RECORD EXCERPTS:
>>>
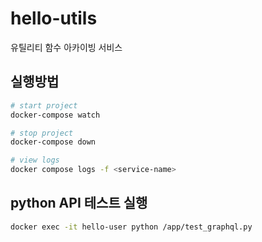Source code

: # hello-utils
유틸리티 함수 아카이빙 서비스

## 실행방법

```sh
# start project
docker-compose watch

# stop project
docker-compose down

# view logs
docker compose logs -f <service-name>
```

## python API 테스트 실행
``` sh
docker exec -it hello-user python /app/test_graphql.py
```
<<<
TASK DESCRIPTION:
Search the data above for the string "compose" and copy each line that has it.

EXPECTED ANSWER:
docker-compose watch
docker-compose down
docker compose logs -f <service-name>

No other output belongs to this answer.